**Data for processing**:
=== Begin Enclosure ===

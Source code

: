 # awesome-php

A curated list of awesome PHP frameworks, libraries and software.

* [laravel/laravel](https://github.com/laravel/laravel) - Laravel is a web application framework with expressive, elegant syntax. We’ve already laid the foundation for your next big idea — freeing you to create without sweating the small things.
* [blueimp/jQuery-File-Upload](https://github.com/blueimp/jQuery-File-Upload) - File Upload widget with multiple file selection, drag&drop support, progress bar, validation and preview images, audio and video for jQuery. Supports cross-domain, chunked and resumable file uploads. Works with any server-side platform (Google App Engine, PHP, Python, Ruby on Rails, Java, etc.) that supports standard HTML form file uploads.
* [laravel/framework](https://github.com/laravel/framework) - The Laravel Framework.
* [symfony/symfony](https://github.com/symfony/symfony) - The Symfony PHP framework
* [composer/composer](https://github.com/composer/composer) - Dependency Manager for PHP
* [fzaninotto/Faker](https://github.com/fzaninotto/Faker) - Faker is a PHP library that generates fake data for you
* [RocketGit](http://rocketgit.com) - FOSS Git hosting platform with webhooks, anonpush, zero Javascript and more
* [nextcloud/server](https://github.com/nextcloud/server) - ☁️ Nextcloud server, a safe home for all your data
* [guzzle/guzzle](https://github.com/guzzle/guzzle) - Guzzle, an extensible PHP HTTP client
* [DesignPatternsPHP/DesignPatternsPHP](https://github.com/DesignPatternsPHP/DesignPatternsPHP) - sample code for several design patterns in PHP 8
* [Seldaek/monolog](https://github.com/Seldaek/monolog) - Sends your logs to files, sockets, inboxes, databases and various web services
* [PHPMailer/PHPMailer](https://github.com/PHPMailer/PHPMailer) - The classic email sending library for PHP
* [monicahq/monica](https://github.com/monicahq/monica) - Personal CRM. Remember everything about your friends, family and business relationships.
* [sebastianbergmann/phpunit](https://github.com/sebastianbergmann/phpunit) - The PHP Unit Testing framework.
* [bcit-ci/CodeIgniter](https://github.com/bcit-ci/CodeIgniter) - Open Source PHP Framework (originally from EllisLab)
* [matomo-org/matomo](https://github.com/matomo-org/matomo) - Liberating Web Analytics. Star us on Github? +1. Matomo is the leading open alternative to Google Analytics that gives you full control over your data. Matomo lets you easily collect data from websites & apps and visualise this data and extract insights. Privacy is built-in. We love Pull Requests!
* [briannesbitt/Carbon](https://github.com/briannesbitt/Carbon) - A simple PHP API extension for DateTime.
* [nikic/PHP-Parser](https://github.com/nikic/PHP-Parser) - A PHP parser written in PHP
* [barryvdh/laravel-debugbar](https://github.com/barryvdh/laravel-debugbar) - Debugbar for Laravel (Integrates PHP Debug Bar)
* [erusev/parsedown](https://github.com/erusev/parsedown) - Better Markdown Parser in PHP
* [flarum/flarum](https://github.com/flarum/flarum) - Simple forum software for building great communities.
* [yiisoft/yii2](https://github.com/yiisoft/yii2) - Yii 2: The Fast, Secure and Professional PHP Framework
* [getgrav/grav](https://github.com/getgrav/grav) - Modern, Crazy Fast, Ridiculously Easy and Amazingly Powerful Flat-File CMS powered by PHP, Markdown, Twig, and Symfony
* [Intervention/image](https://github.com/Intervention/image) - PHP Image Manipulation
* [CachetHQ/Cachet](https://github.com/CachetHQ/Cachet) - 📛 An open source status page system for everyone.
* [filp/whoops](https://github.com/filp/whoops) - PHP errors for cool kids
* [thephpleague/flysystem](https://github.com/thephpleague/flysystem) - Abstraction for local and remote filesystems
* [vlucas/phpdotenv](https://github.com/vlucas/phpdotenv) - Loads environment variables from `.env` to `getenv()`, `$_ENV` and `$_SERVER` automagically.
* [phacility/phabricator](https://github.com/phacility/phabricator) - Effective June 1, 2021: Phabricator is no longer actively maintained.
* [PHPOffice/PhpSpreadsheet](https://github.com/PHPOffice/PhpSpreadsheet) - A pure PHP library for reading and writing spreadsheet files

=== End Enclosure ===

**Try it**: Among the lines above, return each one holding the string "Symfony".

**Result**:
* [symfony/symfony](https://github.com/symfony/symfony) - The Symfony PHP framework
* [getgrav/grav](https://github.com/getgrav/grav) - Modern, Crazy Fast, Ridiculously Easy and Amazingly Powerful Flat-File CMS powered by PHP, Markdown, Twig, and Symfony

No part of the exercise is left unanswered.